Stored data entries
····················

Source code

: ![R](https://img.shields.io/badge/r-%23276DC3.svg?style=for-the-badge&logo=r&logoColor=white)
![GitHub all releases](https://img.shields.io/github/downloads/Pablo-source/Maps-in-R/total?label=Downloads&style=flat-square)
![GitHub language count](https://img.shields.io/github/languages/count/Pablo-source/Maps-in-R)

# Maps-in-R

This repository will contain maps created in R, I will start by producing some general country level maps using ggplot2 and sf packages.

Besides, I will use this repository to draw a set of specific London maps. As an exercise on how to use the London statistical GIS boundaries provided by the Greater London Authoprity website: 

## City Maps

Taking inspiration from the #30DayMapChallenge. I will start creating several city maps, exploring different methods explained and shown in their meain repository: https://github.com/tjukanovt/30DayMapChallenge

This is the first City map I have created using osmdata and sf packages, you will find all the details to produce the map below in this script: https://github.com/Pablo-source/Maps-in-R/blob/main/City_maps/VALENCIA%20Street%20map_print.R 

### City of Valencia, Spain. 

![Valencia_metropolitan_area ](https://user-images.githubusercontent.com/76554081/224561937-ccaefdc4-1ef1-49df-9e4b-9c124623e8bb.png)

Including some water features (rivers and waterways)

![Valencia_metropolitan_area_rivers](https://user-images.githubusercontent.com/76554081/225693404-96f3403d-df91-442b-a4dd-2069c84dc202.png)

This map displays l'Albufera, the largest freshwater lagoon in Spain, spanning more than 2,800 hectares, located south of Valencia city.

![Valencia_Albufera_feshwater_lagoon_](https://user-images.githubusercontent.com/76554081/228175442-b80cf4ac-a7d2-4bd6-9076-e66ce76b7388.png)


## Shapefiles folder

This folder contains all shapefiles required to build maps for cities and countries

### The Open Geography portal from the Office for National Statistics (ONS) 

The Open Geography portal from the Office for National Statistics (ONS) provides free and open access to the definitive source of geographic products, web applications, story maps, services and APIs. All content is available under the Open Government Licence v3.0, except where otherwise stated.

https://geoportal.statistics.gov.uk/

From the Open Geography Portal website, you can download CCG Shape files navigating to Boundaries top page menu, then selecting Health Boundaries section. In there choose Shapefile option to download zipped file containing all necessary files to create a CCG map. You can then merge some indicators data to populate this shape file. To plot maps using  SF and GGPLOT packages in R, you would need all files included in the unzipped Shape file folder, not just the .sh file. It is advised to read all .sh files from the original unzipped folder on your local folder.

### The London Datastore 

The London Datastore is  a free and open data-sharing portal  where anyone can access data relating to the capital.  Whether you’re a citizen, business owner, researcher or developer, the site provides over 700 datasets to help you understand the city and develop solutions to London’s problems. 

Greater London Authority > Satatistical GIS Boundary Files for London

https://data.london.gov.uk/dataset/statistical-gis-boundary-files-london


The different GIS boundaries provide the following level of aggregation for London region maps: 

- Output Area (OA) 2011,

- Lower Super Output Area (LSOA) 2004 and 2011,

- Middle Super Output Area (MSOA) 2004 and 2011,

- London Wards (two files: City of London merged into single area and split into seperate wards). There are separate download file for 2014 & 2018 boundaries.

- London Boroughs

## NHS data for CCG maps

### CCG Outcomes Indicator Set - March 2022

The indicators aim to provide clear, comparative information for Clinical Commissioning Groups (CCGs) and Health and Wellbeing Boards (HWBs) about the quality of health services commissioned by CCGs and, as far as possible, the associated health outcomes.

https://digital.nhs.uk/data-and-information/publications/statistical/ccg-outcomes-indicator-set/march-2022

····················

* Problem statement: If a line of the data above holds the string "images", count it, then give only the final number.

* Response to this exercise: 3